O ministro das Finanças da África do Sul, Enoch Godongwana, anunciou planos para pôr fim ao vazio regulatório cripto do país, elaborando novas regras para integrar os ativos digitais no regime nacional de gestão de fluxos de capital.
África do Sul avança para colocar as criptomoedas sob controles de fluxo de capitais

Encerrando o Vazio Regulatório
O ministro das Finanças da África do Sul, Enoch Godongwana, sinalizou um fim definitivo ao vazio regulatório em torno dos ativos digitais, revelando o plano do Tesouro Nacional de publicar regulamentações preliminares para colocar as criptomoedas sob o regime de gestão de fluxos de capital do país.
A medida, detalhada durante um discurso orçamentário em 25 de fevereiro, visa integrar os criptoativos ao quadro de movimentação transfronteiriça de capital. Segundo Godongwana, essas novas regras, ao abrigo da Lei de Moeda e Câmbio, complementarão as medidas existentes de combate à lavagem de dinheiro e de prevenção de fraudes.
O anúncio do ministro ocorre após um período de incerteza jurídica desencadeado por uma decisão histórica do Tribunal Superior de Pretória em maio de 2025. No caso Standard Bank v SARB, o juiz Mandlenkosi Motha decidiu que as regras de controle cambial de 1961 da África do Sul não se aplicam às criptomoedas, que existem há mais de 15 anos. A decisão efetivamente isentou as criptomoedas de restrições de capital até que nova legislação seja elaborada.
Em sua decisão, Motha criticou duramente o Banco da Reserva da África do Sul (SARB) por sua dependência de regulamentações desatualizadas para governar ativos digitais e rejeitou a noção de que eles atendam à definição legal de dinheiro. No entanto, o SARB desde então recorreu da decisão ao Supremo Tribunal de Apelação, com audiência prevista para 2026. O banco central insiste que as leis de controle cambial existentes são o quadro correto para a regulamentação, e a decisão do Tribunal Superior permanece suspensa aguardando o desfecho do recurso.
Ao abordar a crítica do Tribunal Superior de que os reguladores foram pegos desprevenidos apesar dos 15 anos de existência das criptos, Godongwana esclareceu que o governo não buscaria “isenções” para essa classe de ativos. Em vez disso, o Banco da Reserva da África do Sul (SARB) deverá publicar um quadro abrangente delineando parâmetros, responsabilidades administrativas e exigências de reporte para todas as transações cripto transfronteiriças.
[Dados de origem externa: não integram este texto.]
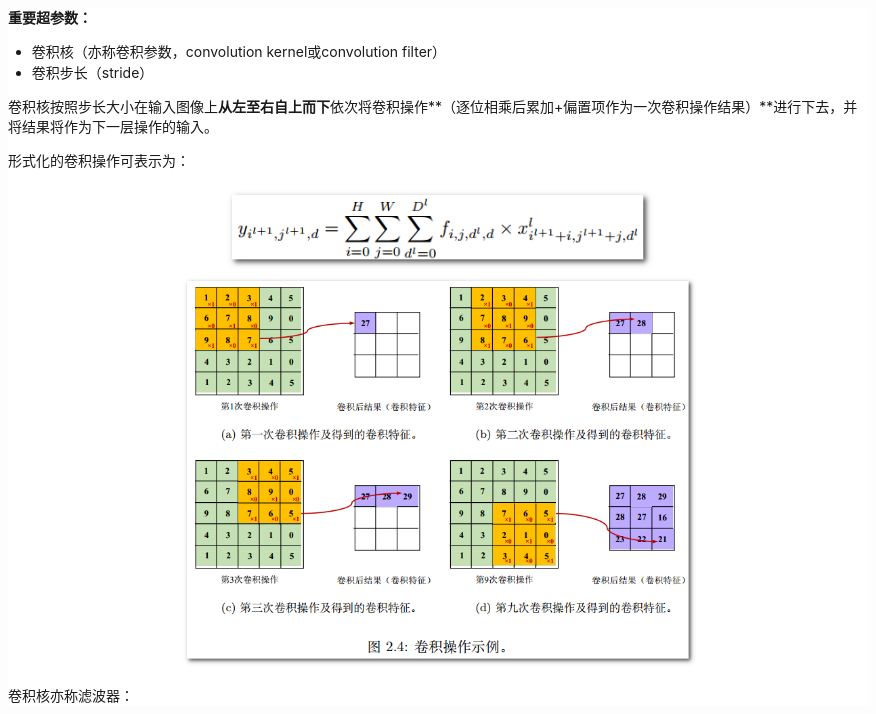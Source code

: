 **重要超参数：**

- 卷积核（亦称卷积参数，convolution kernel或convolution filter）
- 卷积步长（stride）

卷积核按照步长大小在输入图像上**从左至右自上而下**依次将卷积操作**（逐位相乘后累加+偏置项作为一次卷积操作结果）**进行下去，并将结果将作为下一层操作的输入。

形式化的卷积操作可表示为：

<div align="center">
    <img src="./src/CNN_book_tutorial_wxs/2018-06-26_221735.bmp" width="50%" />
</div>

<div align="center">
    <img src="./src/CNN_book_tutorial_wxs/2018-06-26_222331.bmp" width="60%" />
</div>

卷积核亦称滤波器：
Enquanto isso, o recurso do SARB tem atraído críticas pelo que alguns chamam de “querer o pão com manteiga dos dois lados”. Historicamente, autoridades do SARB, incluindo o governador Lesetja Kganyago, têm sido relutantes até mesmo em usar a palavra moeda, preferindo o termo criptoativos ou mesmo ciber tokens.
Além disso, enquanto o Serviço de Receita da África do Sul (SARS) busca tributar ganhos com cripto às alíquotas mais altas possíveis como renda regular, o Banco da Reserva agora luta pelo direito de regulá-lo sob as mesmas regras rigorosas aplicadas a moeda estrangeira de curso legal.
FAQ ❓
- Qual é o novo plano do governo sul-africano para as criptomoedas? O Tesouro Nacional está elaborando novas regulamentações sob a Lei de Moeda e Câmbio para incluir oficialmente os criptoativos no regime de gestão de fluxos de capital do país.
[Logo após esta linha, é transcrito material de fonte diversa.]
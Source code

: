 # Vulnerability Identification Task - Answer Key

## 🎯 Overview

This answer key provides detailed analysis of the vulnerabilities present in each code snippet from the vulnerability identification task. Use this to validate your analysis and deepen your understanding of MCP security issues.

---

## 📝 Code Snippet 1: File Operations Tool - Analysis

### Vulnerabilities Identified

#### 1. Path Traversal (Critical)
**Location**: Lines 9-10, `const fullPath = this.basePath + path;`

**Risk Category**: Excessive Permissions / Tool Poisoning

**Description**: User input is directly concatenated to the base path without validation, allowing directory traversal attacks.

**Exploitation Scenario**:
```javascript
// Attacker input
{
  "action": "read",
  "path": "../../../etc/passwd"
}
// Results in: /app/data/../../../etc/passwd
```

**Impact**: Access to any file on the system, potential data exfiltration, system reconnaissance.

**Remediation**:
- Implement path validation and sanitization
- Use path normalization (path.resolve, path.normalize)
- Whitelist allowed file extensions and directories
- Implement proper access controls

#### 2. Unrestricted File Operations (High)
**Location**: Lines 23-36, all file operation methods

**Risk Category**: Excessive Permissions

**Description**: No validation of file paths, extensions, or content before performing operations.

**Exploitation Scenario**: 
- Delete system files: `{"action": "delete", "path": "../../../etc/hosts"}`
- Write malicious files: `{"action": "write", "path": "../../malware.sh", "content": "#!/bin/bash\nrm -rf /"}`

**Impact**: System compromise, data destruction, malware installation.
- Por que o Banco da Reserva da África do Sul (SARB) está introduzindo essas regras agora? A medida ocorre após uma decisão do Tribunal Superior em 2025 que declarou inaplicáveis aos ativos digitais as leis de controle cambial de 60 anos, criando um vazio regulatório temporário.
- Como o novo quadro impactará as transações cripto transfronteiriças? O SARB publicará requisitos administrativos e de reporte específicos para garantir que todas as movimentações internacionais de cripto estejam em conformidade com os padrões nacionais de combate à lavagem de dinheiro.
- Qual é o status jurídico atual dos controles cambiais sobre criptomoedas na África do Sul? Embora o Tribunal Superior tenha decidido contra os controles existentes, a decisão está atualmente suspensa enquanto aguarda um recurso do SARB ao Supremo Tribunal de Apelação em 2026.